## Material for this task

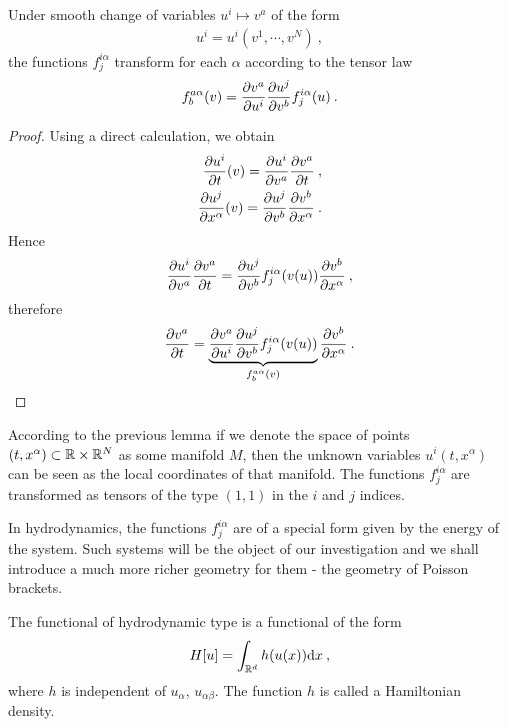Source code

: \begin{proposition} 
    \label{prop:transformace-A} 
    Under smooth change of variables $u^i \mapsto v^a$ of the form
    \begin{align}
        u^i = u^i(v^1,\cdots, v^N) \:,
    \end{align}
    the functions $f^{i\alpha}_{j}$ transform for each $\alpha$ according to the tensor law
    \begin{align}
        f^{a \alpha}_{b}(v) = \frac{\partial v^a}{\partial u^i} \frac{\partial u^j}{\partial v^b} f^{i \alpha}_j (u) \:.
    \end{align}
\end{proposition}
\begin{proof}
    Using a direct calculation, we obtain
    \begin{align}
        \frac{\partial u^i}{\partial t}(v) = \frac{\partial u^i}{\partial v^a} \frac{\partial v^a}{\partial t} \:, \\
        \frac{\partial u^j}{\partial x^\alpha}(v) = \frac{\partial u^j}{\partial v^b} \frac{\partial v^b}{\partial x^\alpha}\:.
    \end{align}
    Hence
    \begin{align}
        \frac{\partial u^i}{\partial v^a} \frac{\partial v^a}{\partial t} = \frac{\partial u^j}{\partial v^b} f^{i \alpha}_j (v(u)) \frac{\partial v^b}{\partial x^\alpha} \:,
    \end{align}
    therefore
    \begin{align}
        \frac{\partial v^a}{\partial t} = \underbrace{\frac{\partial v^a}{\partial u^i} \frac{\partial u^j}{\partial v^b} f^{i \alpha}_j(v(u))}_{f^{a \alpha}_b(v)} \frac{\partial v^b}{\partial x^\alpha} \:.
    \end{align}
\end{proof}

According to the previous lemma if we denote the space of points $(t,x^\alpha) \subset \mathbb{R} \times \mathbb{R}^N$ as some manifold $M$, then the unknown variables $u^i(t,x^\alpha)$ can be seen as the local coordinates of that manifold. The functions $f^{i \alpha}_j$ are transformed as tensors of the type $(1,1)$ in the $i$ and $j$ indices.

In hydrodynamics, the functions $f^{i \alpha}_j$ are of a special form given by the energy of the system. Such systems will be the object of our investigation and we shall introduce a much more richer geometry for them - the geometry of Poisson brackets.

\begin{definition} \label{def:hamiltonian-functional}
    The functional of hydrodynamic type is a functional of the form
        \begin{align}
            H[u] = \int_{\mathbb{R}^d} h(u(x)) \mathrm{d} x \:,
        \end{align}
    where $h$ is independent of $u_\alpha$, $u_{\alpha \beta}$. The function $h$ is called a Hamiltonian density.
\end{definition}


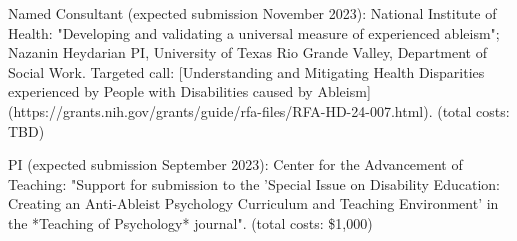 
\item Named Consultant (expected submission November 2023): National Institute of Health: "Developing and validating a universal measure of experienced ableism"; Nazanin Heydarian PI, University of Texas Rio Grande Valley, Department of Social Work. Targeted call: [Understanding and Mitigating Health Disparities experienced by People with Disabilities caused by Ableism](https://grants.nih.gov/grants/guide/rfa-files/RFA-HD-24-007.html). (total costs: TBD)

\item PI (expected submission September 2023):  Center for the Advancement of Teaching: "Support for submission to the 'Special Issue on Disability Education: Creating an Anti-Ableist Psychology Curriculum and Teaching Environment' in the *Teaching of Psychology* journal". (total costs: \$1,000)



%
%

## Directions for this task
Retype the listing above exactly, pictures excluded.

## Solution to the exercise
Source code

: \begin{proposition} 
    \label{prop:transformace-A} 
    Under smooth change of variables $u^i \mapsto v^a$ of the form
    \begin{align}
        u^i = u^i(v^1,\cdots, v^N) \:,
    \end{align}
    the functions $f^{i\alpha}_{j}$ transform for each $\alpha$ according to the tensor law
    \begin{align}
        f^{a \alpha}_{b}(v) = \frac{\partial v^a}{\partial u^i} \frac{\partial u^j}{\partial v^b} f^{i \alpha}_j (u) \:.
    \end{align}
\end{proposition}
\begin{proof}
    Using a direct calculation, we obtain
    \begin{align}
        \frac{\partial u^i}{\partial t}(v) = \frac{\partial u^i}{\partial v^a} \frac{\partial v^a}{\partial t} \:, \\
        \frac{\partial u^j}{\partial x^\alpha}(v) = \frac{\partial u^j}{\partial v^b} \frac{\partial v^b}{\partial x^\alpha}\:.
    \end{align}
    Hence
    \begin{align}
        \frac{\partial u^i}{\partial v^a} \frac{\partial v^a}{\partial t} = \frac{\partial u^j}{\partial v^b} f^{i \alpha}_j (v(u)) \frac{\partial v^b}{\partial x^\alpha} \:,
    \end{align}
    therefore
    \begin{align}
        \frac{\partial v^a}{\partial t} = \underbrace{\frac{\partial v^a}{\partial u^i} \frac{\partial u^j}{\partial v^b} f^{i \alpha}_j(v(u))}_{f^{a \alpha}_b(v)} \frac{\partial v^b}{\partial x^\alpha} \:.
    \end{align}
\end{proof}

According to the previous lemma if we denote the space of points $(t,x^\alpha) \subset \mathbb{R} \times \mathbb{R}^N$ as some manifold $M$, then the unknown variables $u^i(t,x^\alpha)$ can be seen as the local coordinates of that manifold. The functions $f^{i \alpha}_j$ are transformed as tensors of the type $(1,1)$ in the $i$ and $j$ indices.

In hydrodynamics, the functions $f^{i \alpha}_j$ are of a special form given by the energy of the system. Such systems will be the object of our investigation and we shall introduce a much more richer geometry for them - the geometry of Poisson brackets.

\begin{definition} \label{def:hamiltonian-functional}
    The functional of hydrodynamic type is a functional of the form
        \begin{align}
            H[u] = \int_{\mathbb{R}^d} h(u(x)) \mathrm{d} x \:,
        \end{align}
    where $h$ is independent of $u_\alpha$, $u_{\alpha \beta}$. The function $h$ is called a Hamiltonian density.
\end{definition}


\item Named Consultant (expected submission November 2023): National Institute of Health: "Developing and validating a universal measure of experienced ableism"; Nazanin Heydarian PI, University of Texas Rio Grande Valley, Department of Social Work. Targeted call: [Understanding and Mitigating Health Disparities experienced by People with Disabilities caused by Ableism](https://grants.nih.gov/grants/guide/rfa-files/RFA-HD-24-007.html). (total costs: TBD)

\item PI (expected submission September 2023):  Center for the Advancement of Teaching: "Support for submission to the 'Special Issue on Disability Education: Creating an Anti-Ableist Psychology Curriculum and Teaching Environment' in the *Teaching of Psychology* journal". (total costs: \$1,000)



%
%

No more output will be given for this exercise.